Reading through the XML C14N specification this evening, I encountered a rather strange requirement in section 2.1:

The first parameter of input to the XML canonicalization method is either an XPath node-set or an octet stream containing a well-formed XML document. Implementations MUST support the octet stream input and SHOULD also support the document subset feature via node-set input.

What is a specification doing dictating the types of parameters implementations should implement?! Further on in that same section, the spec talks about how the “second” parameters should be a flag indicating if comments should be included, etc.

It’s exactly this sort of cruft that makes W3C specs so hard to read.
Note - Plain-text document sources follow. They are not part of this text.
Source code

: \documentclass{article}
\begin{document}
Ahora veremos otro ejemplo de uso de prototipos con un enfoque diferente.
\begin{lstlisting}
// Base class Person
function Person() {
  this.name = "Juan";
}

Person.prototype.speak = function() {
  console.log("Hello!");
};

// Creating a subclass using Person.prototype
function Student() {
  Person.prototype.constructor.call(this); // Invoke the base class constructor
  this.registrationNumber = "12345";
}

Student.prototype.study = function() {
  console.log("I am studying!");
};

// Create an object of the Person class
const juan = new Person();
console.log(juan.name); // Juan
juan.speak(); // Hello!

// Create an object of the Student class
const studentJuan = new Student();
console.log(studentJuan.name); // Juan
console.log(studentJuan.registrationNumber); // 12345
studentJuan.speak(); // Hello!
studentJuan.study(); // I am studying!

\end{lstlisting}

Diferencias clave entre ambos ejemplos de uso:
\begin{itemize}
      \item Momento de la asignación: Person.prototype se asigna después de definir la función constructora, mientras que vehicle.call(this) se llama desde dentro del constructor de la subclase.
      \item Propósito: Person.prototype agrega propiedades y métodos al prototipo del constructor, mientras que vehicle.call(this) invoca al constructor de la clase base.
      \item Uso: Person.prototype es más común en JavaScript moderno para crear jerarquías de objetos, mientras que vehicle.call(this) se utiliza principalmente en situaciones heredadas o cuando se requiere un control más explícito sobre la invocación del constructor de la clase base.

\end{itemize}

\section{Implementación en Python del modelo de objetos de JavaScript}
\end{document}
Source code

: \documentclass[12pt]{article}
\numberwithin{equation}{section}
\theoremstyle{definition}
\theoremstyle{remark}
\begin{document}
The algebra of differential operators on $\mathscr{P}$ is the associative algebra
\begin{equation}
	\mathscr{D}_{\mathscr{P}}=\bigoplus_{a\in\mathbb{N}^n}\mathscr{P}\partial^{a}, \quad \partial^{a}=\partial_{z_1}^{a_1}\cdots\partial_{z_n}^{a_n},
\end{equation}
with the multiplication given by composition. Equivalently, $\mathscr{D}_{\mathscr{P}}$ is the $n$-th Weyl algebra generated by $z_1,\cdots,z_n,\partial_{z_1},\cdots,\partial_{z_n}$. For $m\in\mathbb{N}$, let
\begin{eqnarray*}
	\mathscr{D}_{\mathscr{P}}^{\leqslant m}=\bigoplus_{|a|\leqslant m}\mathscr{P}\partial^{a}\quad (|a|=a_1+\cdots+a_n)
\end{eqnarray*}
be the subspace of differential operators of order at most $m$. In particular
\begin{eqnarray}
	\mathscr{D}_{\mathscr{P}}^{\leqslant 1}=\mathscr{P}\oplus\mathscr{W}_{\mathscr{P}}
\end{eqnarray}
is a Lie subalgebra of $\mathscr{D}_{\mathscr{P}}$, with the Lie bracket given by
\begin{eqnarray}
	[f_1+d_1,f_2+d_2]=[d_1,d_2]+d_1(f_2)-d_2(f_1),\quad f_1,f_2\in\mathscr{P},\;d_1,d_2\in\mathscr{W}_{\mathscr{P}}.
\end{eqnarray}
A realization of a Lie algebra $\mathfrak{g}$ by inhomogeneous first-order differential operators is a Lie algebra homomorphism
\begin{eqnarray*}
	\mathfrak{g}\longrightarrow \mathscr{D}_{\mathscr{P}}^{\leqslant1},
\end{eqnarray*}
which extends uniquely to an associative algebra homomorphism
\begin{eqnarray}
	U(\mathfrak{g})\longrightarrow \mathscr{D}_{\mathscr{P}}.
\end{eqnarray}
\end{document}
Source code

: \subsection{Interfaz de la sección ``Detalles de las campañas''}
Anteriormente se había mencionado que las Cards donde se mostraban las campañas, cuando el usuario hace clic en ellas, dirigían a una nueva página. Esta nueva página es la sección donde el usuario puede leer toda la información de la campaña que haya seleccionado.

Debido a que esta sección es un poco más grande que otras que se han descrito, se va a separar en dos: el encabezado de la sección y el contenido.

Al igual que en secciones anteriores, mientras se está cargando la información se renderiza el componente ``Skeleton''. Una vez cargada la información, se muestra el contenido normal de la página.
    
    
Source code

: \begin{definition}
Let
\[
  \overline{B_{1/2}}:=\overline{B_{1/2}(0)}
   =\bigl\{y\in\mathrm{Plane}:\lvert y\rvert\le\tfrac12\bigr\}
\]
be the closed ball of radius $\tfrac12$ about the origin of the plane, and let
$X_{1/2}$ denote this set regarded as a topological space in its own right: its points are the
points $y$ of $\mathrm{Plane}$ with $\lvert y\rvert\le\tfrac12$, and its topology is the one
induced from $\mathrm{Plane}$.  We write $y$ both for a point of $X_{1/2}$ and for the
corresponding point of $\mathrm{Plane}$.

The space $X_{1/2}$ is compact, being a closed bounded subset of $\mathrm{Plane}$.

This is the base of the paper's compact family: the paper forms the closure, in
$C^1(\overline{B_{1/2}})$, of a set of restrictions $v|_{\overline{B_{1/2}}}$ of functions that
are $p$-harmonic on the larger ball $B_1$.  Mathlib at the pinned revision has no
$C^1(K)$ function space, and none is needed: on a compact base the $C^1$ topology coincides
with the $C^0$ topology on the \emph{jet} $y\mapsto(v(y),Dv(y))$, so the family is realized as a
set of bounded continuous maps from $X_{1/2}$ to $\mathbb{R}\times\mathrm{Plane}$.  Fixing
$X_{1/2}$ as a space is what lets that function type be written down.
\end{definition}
Specifications are hard enough to read without details of implementation (particularly at the parameter level) clogging up the spec. The other thing that makes them hard to read is this seeming obsession with mathematical provability. Who cares if the algorithm is mathematically proveable?! We’re talking about basic information processing here, not algorithmic analysis…

The other aspect of C14N defined by W3C that I don’t get is why default attribute values must be included. They explicitly say that you shouldn’t need the DTD/Schema to canonicalize the document, but then require one to know what the default attribute values are — how in the world does one implement that?

Another thing that bugs me about the C14N spec is that the entire process is defined in terms of XPath. I don’t quite see the value they derived from forcing this dependency. If I had to guess, I would say this spec was written around a very specific implementation. What about people who don’t use XPaths (maybe for performance reasons)? Implementing this spec requires the reader to then figure out what a given XPath term means.